Point with greatest acceleration - constantly accelerated rolling wheel This is a problem from Analytical Mechanics, Fowles & Cassiday. I am not sure if the solution in the solution manual is correct, and I am not sure if my solution is correct.

A wheel of radius $b$ rolls along the ground with constant forward acceleration $a_0$. Show that, at any given instant, the magnitude of the acceleration of any point on the wheel is
  $$a_c=\sqrt{a^2_0+\frac{v^4}{b^2}}$$
  relative to the center of the wheel and is also
  $$a_g=a_0\sqrt{2+2\cos(\theta)+\frac{v^4}{a^2_0b^2}-\frac{2v^2\sin(\theta)}{a_0b}}$$
  relative to the ground. Let's call what's under the square root $A$ (in the expression for $a_g$). Here $v$ is the instantaneous forward speed, and $\theta$ defines the location of the point on the wheel, measured forward from the highest point. Which point has the greatest acceleration relative to the ground?

Showing that those magnitudes are correct is fine. For the last question, the solution manual simply states that the acceleration has its maximum at the top of the wheel. It then jots down the following calculation:
$$-2\sin(\theta)-\frac{2v^2}{a_0b}\cos(\theta)=0, \\
\theta=\arctan(-\frac{v^2}{a_0b}).$$
It does not offer any further explanation.
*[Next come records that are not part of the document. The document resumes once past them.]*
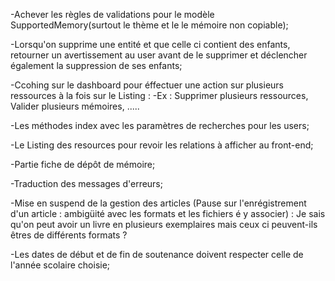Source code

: -Achever les règles de validations pour le modèle SupportedMemory(surtout le thème et le le mémoire non copiable);

-Lorsqu'on supprime une entité et que celle ci contient des enfants, retourner un avertissement au user avant de le supprimer et déclencher également la suppression de ses enfants;

-Ccohing sur le dashboard pour éffectuer une action sur plusieurs ressources à la fois sur le Listing : 
-Ex : Supprimer plusieurs ressources, Valider plusieurs mémoires, .....

-Les méthodes index avec les paramètres de recherches pour les users;

-Le Listing des resources pour revoir les relations à afficher au front-end;

-Partie fiche de dépôt de mémoire;

-Traduction des messages d'erreurs;

-Mise en suspend de la gestion des articles (Pause sur l'enrégistrement d'un article : ambigüité avec les formats et les fichiers é y associer) : Je sais qu'on peut avoir un livre en plusieurs exemplaires mais ceux ci peuvent-ils êtres de différents formats ?

-Les dates de début et de fin de soutenance doivent respecter celle de l'année scolaire choisie;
It's already problematic to me that this $\theta$ is zero (since they say it's supposed to be a maximum at the top of the wheel) if and only if $v=0$ at the top of the wheel, which I don't think is the case since the velocity vector for $\theta=0$ is $v$ in the $x$-direction (assuming that the initial velocity is zero). The last calculation of course arises as setting the derivative of $A$ with respect to $\theta$ to zero, where it is assumed that $v$ does not depend on $\theta$. Implicitly, it seems that they use the chain rule
$$\frac{da_g}{dt}=\frac{da_g}{d\theta}\frac{d\theta}{dt}$$
to use the derivative with respect to $\theta$ instead of time. As $\frac{d\theta}{dt}=\frac{v}{b}$, the derivative with respect to $t$ is zero if and only if the derivative with respect to $\theta$ is zero. This is of course fine, but taking the derivative of $A$ with respect to time yields $-6\sin(\theta)+\frac{2v^2}{a_0b}(2-\cos(\theta))=0$, which does not give the same result for $\theta$ as what they say (in fact, I cannot find a closed-form expression for $\theta$). Obviously, you get the same result when you take the derivative of $A$ with respect to $\theta$ and when you do not assume that $\frac{dv}{d\theta}\neq0$. In fact, using $a_0=\frac{dv}{dt}=\frac{dv}{d\theta}\frac{d\theta}{dt}$ yields $\frac{dv}{d\theta}=\frac{ba_0}{v}$.
Anyhow, I am unsure of what's right (and why), so some help would be appreciated. Like I said, I personally find that the angle where the acceleration is at its maximum is defined by
$$\frac{\sin(\theta)}{2-\cos(\theta)}=\frac{v^2}{3a_0b}.$$
 A: I think you are correct in pointing out that the acceleration relative to the ground is not a maximum at the top.  
Using your notation $\vec{a_{\rm g}} = \vec{a_{\rm c}} + \vec{a_{\rm 0}}$ and you are asked to maximise the magnitude of $\vec{a_{\rm g}}$.  
The point to note is that the magnitude of $\vec{a_{\rm c}}$ is constant and all that happens as the position on the wheel changes is that the direction of $\vec{a_{\rm c}}$ changes.  
The maximum of $\vec{a_{\rm g}}$ will occur when both $\vec{a_{\rm c}}$ and $\vec{a_{\rm 0}}$, point in the same direction as shown in the diagram below.  
 
From the diagram, with angle $\theta$ negative, you can see where the relationship $\theta=\arctan\left (-\dfrac{v^2}{a_0b}\right )$ comes from, without differentiation.
A: $a_g$ is the acceleration at a given time, so it makes no sense to differentiate against time, since you want the maximum depending on theta you differentiate just for theta. No chain rule involved, 
at a different time you will have a different $v$, so the max will be at a different point.